Despite the congeniality of this week’s talks in Brussels and Rumsfeld’s mention of the need to ensure “transparency and predictability” in any future Russian-U.S. arms cut deal, Moscow and Washington could yet butt heads over just how that deal is formulated. To date, the Bush administration has been ambivalent at best about the extent to which the new arms cuts need to be codified in a formal agreement, while the Russian side has insisted that this sort of codification is essential. Ivanov made precisely this point on several occasions this week. He reportedly told the Russian rocket troops on Monday, for example, that Moscow intended to compensate for the U.S. withdrawal from the ABM accord by negotiating deep and specific strategic arms reductions in the form of a “Russian-American treaty on radical cuts under strict international control and verification.” Whether Washington has precisely the same goal in mind is unclear (AP, December 17; Washington Post, New York Times, Interfax, December 18).

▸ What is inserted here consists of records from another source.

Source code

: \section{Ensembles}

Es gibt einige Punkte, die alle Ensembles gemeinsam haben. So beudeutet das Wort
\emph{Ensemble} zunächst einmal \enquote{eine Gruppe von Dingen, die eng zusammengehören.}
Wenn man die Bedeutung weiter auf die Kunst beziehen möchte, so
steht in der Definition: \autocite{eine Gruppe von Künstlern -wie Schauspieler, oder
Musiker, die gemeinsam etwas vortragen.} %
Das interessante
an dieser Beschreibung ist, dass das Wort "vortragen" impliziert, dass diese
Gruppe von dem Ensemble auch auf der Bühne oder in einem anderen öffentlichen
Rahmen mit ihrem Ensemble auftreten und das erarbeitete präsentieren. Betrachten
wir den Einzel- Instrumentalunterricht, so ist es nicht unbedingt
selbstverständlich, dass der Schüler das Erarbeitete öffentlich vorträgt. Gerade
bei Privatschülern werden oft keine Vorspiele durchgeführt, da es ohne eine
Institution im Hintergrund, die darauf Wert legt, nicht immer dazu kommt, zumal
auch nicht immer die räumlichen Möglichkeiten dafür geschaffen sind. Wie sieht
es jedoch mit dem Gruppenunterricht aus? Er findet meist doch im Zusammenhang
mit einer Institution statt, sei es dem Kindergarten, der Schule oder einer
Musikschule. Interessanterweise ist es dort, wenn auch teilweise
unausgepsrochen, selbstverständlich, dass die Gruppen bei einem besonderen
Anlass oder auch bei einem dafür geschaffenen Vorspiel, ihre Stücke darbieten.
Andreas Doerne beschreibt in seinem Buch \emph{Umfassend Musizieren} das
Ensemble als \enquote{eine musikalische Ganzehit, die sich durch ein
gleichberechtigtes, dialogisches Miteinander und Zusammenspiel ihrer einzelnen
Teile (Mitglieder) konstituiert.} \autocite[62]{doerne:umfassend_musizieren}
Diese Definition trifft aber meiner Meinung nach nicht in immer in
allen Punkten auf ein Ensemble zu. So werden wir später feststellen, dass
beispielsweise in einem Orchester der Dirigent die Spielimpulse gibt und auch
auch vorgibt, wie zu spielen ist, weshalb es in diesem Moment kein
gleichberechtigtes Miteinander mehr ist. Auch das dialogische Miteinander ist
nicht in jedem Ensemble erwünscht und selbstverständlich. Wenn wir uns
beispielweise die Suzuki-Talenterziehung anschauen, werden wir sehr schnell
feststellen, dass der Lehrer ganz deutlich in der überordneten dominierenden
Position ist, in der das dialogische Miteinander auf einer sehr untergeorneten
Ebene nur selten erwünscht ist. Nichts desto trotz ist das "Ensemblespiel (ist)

The need for a verifiable and codified Russian-U.S. arms reduction treaty was also emphasized in talks between Russian and Chinese diplomats earlier this week in Moscow. According to a Russian Foreign Ministry announcement, the two sides called for “the soonest possible conclusion by Russia and the United States of a legally binding agreement on future, verifiable and irreversible reductions in strategic offensive weapons.” The two sides also expressed the commonality of their concerns over the U.S. withdrawal from the ABM Treaty, which they said had been discussed in a December 13 telephone conversation between Presidents Vladimir Putin and Jiang Zemin, and pledged to continue coordinating their actions in order to maintain international stability. The Russian-Chinese exchange was interesting because it demonstrates, on the one hand, the extent to which Moscow appears to have retreated from an earlier course of foreign policy in which it sought, in tandem with Beijing, to rally international opposition to U.S. missile defense plans. At the same time, it may have been intended as a reminder to Washington that Beijing and Moscow could be driven anew to make common cause if U.S. strategic arms policy runs too roughshod over their perceived security interests (Interfax, December 17; RIA, December 18).